**Goal of the exercise**
Transcribe precisely, and only, the lines beginning at the line containing "- The Internet, as" and ending at the final line of the material below.

**Input data**

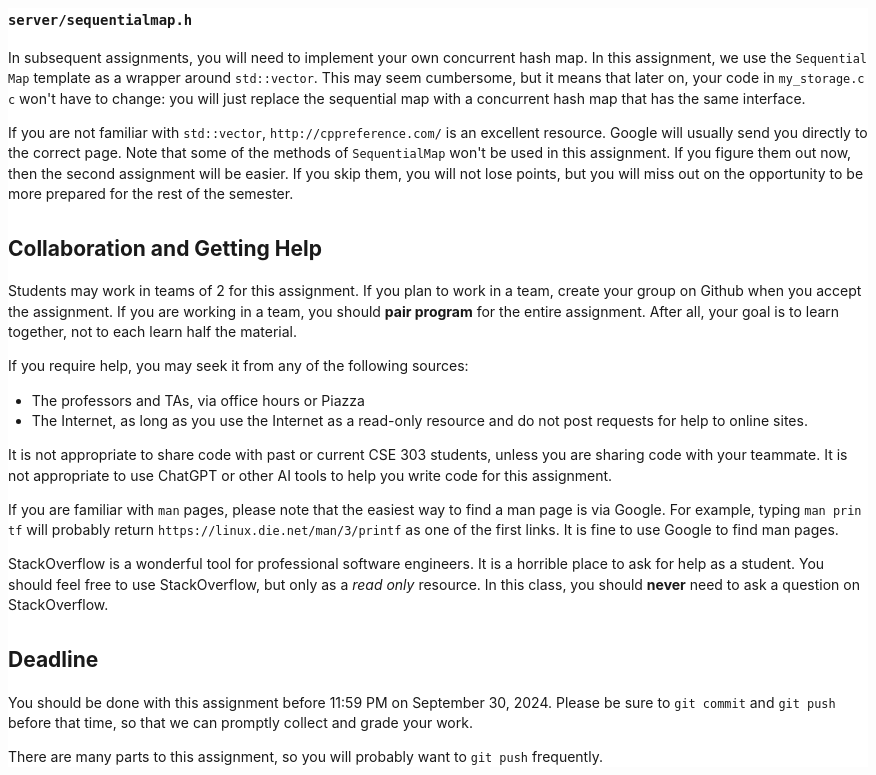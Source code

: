 ### `server/sequentialmap.h`

In subsequent assignments, you will need to implement your own concurrent hash
map.  In this assignment, we use the `SequentialMap` template as a wrapper
around `std::vector`.  This may seem cumbersome, but it means that later on, your
code in `my_storage.cc` won't have to change: you will just replace the sequential
map with a concurrent hash map that has the same interface.

If you are not familiar with `std::vector`, `http://cppreference.com/` is an
excellent resource.  Google will usually send you directly to the correct page.
Note that some of the methods of `SequentialMap` won't be used in this
assignment.  If you figure them out now, then the second assignment will be
easier.  If you skip them, you will not lose points, but you will miss out on
the opportunity to be more prepared for the rest of the semester.

## Collaboration and Getting Help

Students may work in teams of 2 for this assignment.  If you plan to work in a
team, create your group on Github when you accept the assignment. 
If you are working in a team, you should **pair program** for the
entire assignment.  After all, your goal is to learn together, not to each learn
half the material.

If you require help, you may seek it from any of the following sources:

- The professors and TAs, via office hours or Piazza
- The Internet, as long as you use the Internet as a read-only resource and do
  not post requests for help to online sites.

It is not appropriate to share code with past or current CSE 303 students,
unless you are sharing code with your teammate.  It is not appropriate to use
ChatGPT or other AI tools to help you write code for this assignment.

If you are familiar with `man` pages, please note that the easiest way to find a
man page is via Google.  For example, typing `man printf` will probably return
`https://linux.die.net/man/3/printf` as one of the first links.  It is fine to
use Google to find man pages.

StackOverflow is a wonderful tool for professional software engineers.  It is a
horrible place to ask for help as a student.  You should feel free to use
StackOverflow, but only as a *read only* resource.  In this class, you should
**never** need to ask a question on StackOverflow.

## Deadline

You should be done with this assignment before 11:59 PM on September 30, 2024.
Please be sure to `git commit` and `git push` before that time, so that we can
promptly collect and grade your work.

There are many parts to this assignment, so you will probably want to `git push`
frequently.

**Solution**
- The Internet, as long as you use the Internet as a read-only resource and do
  not post requests for help to online sites.

It is not appropriate to share code with past or current CSE 303 students,
unless you are sharing code with your teammate.  It is not appropriate to use
ChatGPT or other AI tools to help you write code for this assignment.

If you are familiar with `man` pages, please note that the easiest way to find a
man page is via Google.  For example, typing `man printf` will probably return
`https://linux.die.net/man/3/printf` as one of the first links.  It is fine to
use Google to find man pages.

StackOverflow is a wonderful tool for professional software engineers.  It is a
horrible place to ask for help as a student.  You should feel free to use
StackOverflow, but only as a *read only* resource.  In this class, you should
**never** need to ask a question on StackOverflow.

## Deadline

You should be done with this assignment before 11:59 PM on September 30, 2024.
Please be sure to `git commit` and `git push` before that time, so that we can
promptly collect and grade your work.

There are many parts to this assignment, so you will probably want to `git push`
frequently.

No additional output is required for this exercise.